[Records excerpted from a collection]
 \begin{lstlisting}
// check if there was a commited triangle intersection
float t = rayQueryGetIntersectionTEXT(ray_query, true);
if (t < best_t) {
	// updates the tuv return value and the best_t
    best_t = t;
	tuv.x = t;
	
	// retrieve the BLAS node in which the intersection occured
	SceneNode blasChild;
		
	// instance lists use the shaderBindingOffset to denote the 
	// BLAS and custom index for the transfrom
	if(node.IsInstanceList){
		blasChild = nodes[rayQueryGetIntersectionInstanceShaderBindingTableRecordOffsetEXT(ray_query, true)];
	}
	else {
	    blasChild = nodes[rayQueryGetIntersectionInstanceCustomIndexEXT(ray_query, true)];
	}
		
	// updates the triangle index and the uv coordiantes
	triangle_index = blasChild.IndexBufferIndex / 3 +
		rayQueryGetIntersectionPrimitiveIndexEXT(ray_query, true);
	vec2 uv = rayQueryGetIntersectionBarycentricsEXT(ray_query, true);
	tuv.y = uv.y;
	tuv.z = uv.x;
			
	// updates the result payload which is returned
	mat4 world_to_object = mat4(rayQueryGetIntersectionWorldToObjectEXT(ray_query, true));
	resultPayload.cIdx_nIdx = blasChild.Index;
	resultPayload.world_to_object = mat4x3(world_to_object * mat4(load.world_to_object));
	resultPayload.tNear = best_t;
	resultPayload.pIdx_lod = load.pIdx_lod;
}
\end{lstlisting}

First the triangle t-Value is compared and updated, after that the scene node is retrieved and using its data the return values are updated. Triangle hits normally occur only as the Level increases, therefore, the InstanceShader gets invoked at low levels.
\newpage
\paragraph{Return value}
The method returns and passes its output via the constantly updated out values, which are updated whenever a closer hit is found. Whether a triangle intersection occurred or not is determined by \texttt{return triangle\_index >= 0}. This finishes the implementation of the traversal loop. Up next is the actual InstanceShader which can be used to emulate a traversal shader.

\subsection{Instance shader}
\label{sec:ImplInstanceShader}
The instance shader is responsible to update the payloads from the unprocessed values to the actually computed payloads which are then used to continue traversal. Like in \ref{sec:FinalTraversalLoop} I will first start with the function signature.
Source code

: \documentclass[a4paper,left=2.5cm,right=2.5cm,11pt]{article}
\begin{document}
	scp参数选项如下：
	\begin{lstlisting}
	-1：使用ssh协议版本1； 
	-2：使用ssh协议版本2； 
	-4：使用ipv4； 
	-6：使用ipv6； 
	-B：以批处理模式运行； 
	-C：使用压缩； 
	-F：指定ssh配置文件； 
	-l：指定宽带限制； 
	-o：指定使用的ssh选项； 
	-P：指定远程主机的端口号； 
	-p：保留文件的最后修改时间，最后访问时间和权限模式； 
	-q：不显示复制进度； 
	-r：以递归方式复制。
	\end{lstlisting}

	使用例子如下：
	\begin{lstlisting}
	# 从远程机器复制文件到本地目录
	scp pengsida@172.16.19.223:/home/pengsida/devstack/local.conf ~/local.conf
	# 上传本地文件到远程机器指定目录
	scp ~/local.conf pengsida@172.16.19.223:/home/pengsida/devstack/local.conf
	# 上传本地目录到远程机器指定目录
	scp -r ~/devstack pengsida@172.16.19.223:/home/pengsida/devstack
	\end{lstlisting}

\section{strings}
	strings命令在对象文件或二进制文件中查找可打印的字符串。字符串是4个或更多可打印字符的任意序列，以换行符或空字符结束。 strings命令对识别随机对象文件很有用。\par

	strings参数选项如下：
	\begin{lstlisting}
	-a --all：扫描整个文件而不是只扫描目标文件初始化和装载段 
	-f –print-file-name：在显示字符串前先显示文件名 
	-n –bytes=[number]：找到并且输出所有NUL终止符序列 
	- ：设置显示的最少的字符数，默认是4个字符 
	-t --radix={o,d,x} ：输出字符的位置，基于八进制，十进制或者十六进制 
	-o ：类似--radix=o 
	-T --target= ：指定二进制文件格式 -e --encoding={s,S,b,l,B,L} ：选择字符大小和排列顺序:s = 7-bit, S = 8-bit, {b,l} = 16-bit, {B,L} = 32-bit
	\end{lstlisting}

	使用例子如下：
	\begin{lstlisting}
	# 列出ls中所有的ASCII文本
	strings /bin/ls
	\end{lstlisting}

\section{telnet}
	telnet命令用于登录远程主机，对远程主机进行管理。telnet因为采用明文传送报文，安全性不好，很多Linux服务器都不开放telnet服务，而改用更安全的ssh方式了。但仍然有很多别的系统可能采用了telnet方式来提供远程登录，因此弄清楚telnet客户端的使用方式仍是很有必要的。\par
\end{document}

## EXERCISE DIRECTIONS
Each entry should be duplicated exactly as it was given.

## REPLY
 \begin{lstlisting}
// check if there was a commited triangle intersection
float t = rayQueryGetIntersectionTEXT(ray_query, true);
if (t < best_t) {
	// updates the tuv return value and the best_t
    best_t = t;
	tuv.x = t;
	
	// retrieve the BLAS node in which the intersection occured
	SceneNode blasChild;
		
	// instance lists use the shaderBindingOffset to denote the 
	// BLAS and custom index for the transfrom
	if(node.IsInstanceList){
		blasChild = nodes[rayQueryGetIntersectionInstanceShaderBindingTableRecordOffsetEXT(ray_query, true)];
	}
	else {
	    blasChild = nodes[rayQueryGetIntersectionInstanceCustomIndexEXT(ray_query, true)];
	}
		
	// updates the triangle index and the uv coordiantes
	triangle_index = blasChild.IndexBufferIndex / 3 +
		rayQueryGetIntersectionPrimitiveIndexEXT(ray_query, true);
	vec2 uv = rayQueryGetIntersectionBarycentricsEXT(ray_query, true);
	tuv.y = uv.y;
	tuv.z = uv.x;
			
	// updates the result payload which is returned
	mat4 world_to_object = mat4(rayQueryGetIntersectionWorldToObjectEXT(ray_query, true));
	resultPayload.cIdx_nIdx = blasChild.Index;
	resultPayload.world_to_object = mat4x3(world_to_object * mat4(load.world_to_object));
	resultPayload.tNear = best_t;
	resultPayload.pIdx_lod = load.pIdx_lod;
}
\end{lstlisting}

First the triangle t-Value is compared and updated, after that the scene node is retrieved and using its data the return values are updated. Triangle hits normally occur only as the Level increases, therefore, the InstanceShader gets invoked at low levels.
\newpage
\paragraph{Return value}
The method returns and passes its output via the constantly updated out values, which are updated whenever a closer hit is found. Whether a triangle intersection occurred or not is determined by \texttt{return triangle\_index >= 0}. This finishes the implementation of the traversal loop. Up next is the actual InstanceShader which can be used to emulate a traversal shader.

\subsection{Instance shader}
\label{sec:ImplInstanceShader}
The instance shader is responsible to update the payloads from the unprocessed values to the actually computed payloads which are then used to continue traversal. Like in \ref{sec:FinalTraversalLoop} I will first start with the function signature.
Source code

: \documentclass[a4paper,left=2.5cm,right=2.5cm,11pt]{article}
\begin{document}
	scp参数选项如下：
	\begin{lstlisting}
	-1：使用ssh协议版本1； 
	-2：使用ssh协议版本2； 
	-4：使用ipv4； 
	-6：使用ipv6； 
	-B：以批处理模式运行； 
	-C：使用压缩； 
	-F：指定ssh配置文件； 
	-l：指定宽带限制； 
	-o：指定使用的ssh选项； 
	-P：指定远程主机的端口号； 
	-p：保留文件的最后修改时间，最后访问时间和权限模式； 
	-q：不显示复制进度； 
	-r：以递归方式复制。
	\end{lstlisting}

	使用例子如下：
	\begin{lstlisting}
	# 从远程机器复制文件到本地目录
	scp pengsida@172.16.19.223:/home/pengsida/devstack/local.conf ~/local.conf
	# 上传本地文件到远程机器指定目录
	scp ~/local.conf pengsida@172.16.19.223:/home/pengsida/devstack/local.conf
	# 上传本地目录到远程机器指定目录
	scp -r ~/devstack pengsida@172.16.19.223:/home/pengsida/devstack
	\end{lstlisting}

\section{strings}
	strings命令在对象文件或二进制文件中查找可打印的字符串。字符串是4个或更多可打印字符的任意序列，以换行符或空字符结束。 strings命令对识别随机对象文件很有用。\par

	strings参数选项如下：
	\begin{lstlisting}
	-a --all：扫描整个文件而不是只扫描目标文件初始化和装载段 
	-f –print-file-name：在显示字符串前先显示文件名 
	-n –bytes=[number]：找到并且输出所有NUL终止符序列 
	- ：设置显示的最少的字符数，默认是4个字符 
	-t --radix={o,d,x} ：输出字符的位置，基于八进制，十进制或者十六进制 
	-o ：类似--radix=o 
	-T --target= ：指定二进制文件格式 -e --encoding={s,S,b,l,B,L} ：选择字符大小和排列顺序:s = 7-bit, S = 8-bit, {b,l} = 16-bit, {B,L} = 32-bit
	\end{lstlisting}

	使用例子如下：
	\begin{lstlisting}
	# 列出ls中所有的ASCII文本
	strings /bin/ls
	\end{lstlisting}

\section{telnet}
	telnet命令用于登录远程主机，对远程主机进行管理。telnet因为采用明文传送报文，安全性不好，很多Linux服务器都不开放telnet服务，而改用更安全的ssh方式了。但仍然有很多别的系统可能采用了telnet方式来提供远程登录，因此弄清楚telnet客户端的使用方式仍是很有必要的。\par
\end{document}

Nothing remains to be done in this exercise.